- _ASSIGNMENT_: Search the records for the string "compare", then copy each line that has it.

--- DATASET ENTRIES ---

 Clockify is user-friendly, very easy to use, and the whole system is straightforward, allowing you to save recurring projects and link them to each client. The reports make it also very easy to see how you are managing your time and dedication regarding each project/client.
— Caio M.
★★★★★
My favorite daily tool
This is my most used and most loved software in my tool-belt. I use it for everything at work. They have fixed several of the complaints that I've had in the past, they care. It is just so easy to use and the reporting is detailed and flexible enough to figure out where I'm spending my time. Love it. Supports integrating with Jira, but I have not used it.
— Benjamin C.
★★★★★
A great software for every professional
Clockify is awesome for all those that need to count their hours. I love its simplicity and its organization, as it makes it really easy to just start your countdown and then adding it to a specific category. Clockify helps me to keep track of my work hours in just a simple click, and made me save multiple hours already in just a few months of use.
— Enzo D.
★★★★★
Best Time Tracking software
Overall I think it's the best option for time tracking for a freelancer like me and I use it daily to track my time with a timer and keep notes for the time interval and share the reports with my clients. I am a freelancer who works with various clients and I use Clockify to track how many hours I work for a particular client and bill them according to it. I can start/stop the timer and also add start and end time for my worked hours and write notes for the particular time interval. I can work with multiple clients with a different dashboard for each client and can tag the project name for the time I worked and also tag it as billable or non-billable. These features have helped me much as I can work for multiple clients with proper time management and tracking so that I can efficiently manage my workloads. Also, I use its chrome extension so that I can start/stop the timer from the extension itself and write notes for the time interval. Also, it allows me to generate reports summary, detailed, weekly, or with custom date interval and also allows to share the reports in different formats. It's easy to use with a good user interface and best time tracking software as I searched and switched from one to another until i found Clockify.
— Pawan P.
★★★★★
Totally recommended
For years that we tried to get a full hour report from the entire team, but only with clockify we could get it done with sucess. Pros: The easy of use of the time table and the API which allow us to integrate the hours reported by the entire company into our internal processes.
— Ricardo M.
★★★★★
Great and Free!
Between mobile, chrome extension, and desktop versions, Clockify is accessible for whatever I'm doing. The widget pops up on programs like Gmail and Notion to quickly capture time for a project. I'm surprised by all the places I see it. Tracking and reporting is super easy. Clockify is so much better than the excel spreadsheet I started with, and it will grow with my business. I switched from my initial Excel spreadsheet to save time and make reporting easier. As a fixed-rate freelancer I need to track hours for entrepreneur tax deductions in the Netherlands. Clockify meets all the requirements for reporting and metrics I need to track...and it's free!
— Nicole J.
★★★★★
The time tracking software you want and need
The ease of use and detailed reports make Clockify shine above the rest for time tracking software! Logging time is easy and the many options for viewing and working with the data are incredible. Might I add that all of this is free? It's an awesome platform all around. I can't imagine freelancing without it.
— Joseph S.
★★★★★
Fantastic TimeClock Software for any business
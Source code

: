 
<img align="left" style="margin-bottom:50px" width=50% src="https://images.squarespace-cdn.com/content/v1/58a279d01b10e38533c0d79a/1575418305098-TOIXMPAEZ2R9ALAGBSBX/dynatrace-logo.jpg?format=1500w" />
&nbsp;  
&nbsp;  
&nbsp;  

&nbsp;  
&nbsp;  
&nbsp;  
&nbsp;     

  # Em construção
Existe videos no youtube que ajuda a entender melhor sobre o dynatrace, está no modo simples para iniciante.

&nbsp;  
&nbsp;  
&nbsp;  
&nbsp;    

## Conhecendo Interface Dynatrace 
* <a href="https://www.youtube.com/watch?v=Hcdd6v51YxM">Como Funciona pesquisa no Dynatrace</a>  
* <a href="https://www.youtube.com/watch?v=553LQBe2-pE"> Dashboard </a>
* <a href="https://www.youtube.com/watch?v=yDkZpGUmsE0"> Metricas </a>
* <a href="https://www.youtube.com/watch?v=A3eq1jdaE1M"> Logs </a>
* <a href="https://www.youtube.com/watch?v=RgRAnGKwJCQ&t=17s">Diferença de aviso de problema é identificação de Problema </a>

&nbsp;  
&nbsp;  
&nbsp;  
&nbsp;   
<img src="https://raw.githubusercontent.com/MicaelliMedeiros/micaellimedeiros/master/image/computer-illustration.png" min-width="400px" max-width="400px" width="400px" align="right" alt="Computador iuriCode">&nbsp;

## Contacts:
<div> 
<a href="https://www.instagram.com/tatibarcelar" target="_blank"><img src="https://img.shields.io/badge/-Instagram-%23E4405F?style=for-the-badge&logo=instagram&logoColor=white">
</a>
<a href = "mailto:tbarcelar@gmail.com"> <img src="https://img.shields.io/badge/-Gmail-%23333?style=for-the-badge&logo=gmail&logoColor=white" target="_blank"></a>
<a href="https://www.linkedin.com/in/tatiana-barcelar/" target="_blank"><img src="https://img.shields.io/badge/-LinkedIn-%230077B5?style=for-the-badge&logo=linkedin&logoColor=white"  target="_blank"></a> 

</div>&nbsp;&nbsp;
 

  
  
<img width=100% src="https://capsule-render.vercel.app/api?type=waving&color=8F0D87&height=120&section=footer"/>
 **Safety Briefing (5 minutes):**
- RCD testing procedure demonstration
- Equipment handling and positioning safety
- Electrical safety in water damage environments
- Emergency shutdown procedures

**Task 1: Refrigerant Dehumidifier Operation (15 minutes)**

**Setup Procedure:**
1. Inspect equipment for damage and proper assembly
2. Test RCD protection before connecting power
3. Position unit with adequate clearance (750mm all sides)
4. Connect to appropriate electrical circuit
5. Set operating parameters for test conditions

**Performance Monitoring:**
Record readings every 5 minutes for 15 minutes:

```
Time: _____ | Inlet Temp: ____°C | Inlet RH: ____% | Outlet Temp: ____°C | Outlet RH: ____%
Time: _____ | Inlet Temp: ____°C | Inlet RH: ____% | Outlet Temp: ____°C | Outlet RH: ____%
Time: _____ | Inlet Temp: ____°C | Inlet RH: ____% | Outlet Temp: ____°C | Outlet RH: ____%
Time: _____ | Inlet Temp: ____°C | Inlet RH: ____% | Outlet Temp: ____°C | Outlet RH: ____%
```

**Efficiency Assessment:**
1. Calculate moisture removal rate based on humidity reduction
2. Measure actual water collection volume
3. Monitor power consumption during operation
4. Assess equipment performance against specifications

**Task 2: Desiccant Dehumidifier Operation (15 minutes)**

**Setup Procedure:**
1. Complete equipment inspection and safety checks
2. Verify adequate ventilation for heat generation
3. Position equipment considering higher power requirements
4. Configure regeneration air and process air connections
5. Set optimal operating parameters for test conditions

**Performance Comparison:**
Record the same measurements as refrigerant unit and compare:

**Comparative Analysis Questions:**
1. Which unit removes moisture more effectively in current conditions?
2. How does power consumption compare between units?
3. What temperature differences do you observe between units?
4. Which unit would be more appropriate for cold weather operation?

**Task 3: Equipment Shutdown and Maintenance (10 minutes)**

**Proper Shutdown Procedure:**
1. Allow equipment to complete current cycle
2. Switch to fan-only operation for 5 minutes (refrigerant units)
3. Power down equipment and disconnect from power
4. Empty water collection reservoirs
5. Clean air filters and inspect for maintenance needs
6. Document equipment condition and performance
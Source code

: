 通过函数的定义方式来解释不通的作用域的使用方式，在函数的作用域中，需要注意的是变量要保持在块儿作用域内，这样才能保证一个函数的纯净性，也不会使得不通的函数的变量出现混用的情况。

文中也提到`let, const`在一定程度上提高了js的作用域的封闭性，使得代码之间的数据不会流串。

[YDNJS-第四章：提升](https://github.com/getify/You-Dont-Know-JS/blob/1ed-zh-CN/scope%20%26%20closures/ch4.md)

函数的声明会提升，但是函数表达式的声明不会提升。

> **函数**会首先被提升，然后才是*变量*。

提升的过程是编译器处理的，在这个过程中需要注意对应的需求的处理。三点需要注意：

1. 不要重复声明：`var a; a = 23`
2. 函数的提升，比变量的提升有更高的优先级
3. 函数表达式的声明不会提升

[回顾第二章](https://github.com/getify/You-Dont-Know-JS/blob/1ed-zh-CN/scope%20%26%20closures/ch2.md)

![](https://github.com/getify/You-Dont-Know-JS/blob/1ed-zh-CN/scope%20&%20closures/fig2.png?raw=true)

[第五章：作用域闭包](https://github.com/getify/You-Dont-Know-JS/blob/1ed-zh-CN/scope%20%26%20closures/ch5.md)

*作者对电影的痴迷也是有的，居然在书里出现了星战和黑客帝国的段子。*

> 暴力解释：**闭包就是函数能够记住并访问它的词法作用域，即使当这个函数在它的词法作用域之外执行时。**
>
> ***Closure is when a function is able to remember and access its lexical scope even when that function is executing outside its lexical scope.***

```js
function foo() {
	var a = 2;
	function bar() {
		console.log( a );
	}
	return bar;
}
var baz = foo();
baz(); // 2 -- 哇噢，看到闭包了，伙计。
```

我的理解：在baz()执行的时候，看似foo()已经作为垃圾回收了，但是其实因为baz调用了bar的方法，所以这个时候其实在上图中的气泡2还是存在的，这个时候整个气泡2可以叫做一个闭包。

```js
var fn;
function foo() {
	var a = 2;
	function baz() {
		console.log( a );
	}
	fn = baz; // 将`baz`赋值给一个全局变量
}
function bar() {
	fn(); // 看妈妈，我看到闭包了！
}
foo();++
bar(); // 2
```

---

- _ANSWER TO THE EXERCISE_:
Record the same measurements as refrigerant unit and compare:
2. How does power consumption compare between units?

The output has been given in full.